--- Material for this task Enclosed Below ---

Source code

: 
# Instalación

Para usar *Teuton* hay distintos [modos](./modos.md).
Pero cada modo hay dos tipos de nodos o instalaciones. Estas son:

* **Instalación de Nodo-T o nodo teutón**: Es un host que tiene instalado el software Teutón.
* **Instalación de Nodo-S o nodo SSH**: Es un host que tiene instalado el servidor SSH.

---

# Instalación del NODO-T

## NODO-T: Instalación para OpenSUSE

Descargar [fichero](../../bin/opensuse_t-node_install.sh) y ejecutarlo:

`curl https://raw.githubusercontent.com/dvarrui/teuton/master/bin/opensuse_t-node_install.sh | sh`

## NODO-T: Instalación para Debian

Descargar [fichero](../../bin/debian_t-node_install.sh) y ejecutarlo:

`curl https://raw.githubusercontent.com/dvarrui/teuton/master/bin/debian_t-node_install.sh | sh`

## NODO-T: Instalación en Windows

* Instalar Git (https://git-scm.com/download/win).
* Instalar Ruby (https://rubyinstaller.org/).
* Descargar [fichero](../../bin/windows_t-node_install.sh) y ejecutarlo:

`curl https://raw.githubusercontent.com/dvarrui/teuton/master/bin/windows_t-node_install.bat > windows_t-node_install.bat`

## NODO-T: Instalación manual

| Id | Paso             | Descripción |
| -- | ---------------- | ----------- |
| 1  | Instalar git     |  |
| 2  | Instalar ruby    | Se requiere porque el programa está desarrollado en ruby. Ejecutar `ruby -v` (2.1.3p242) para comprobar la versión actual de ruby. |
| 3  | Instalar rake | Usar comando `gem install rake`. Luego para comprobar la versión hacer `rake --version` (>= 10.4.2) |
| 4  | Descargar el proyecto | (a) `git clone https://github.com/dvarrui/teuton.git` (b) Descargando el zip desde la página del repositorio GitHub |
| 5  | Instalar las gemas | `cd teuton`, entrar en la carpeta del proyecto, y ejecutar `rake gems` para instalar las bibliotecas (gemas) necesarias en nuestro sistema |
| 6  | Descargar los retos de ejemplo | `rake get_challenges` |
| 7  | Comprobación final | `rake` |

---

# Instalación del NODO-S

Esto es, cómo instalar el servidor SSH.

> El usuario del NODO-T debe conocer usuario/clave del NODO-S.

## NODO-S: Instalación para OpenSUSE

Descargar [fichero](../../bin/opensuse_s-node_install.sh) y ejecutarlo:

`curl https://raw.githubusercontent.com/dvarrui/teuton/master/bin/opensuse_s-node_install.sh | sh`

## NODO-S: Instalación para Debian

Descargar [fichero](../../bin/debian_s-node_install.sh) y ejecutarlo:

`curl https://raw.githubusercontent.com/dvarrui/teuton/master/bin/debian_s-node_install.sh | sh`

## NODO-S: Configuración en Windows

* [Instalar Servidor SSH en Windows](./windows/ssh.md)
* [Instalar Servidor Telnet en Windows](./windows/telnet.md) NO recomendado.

--- End of Enclosed Material for this task ---

> **Your assignment**
Please transcribe the records exactly from their first line through the line holding "repositorio GitHub |", and leave out all others.

> **Reply**
Source code

: 
# Instalación

Para usar *Teuton* hay distintos [modos](./modos.md).
Pero cada modo hay dos tipos de nodos o instalaciones. Estas son:

* **Instalación de Nodo-T o nodo teutón**: Es un host que tiene instalado el software Teutón.
* **Instalación de Nodo-S o nodo SSH**: Es un host que tiene instalado el servidor SSH.

---

# Instalación del NODO-T

## NODO-T: Instalación para OpenSUSE

Descargar [fichero](../../bin/opensuse_t-node_install.sh) y ejecutarlo:

`curl https://raw.githubusercontent.com/dvarrui/teuton/master/bin/opensuse_t-node_install.sh | sh`

## NODO-T: Instalación para Debian

Descargar [fichero](../../bin/debian_t-node_install.sh) y ejecutarlo:

`curl https://raw.githubusercontent.com/dvarrui/teuton/master/bin/debian_t-node_install.sh | sh`

## NODO-T: Instalación en Windows

* Instalar Git (https://git-scm.com/download/win).
* Instalar Ruby (https://rubyinstaller.org/).
* Descargar [fichero](../../bin/windows_t-node_install.sh) y ejecutarlo:

`curl https://raw.githubusercontent.com/dvarrui/teuton/master/bin/windows_t-node_install.bat > windows_t-node_install.bat`

## NODO-T: Instalación manual

| Id | Paso             | Descripción |
| -- | ---------------- | ----------- |
| 1  | Instalar git     |  |
| 2  | Instalar ruby    | Se requiere porque el programa está desarrollado en ruby. Ejecutar `ruby -v` (2.1.3p242) para comprobar la versión actual de ruby. |
| 3  | Instalar rake | Usar comando `gem install rake`. Luego para comprobar la versión hacer `rake --version` (>= 10.4.2) |
| 4  | Descargar el proyecto | (a) `git clone https://github.com/dvarrui/teuton.git` (b) Descargando el zip desde la página del repositorio GitHub |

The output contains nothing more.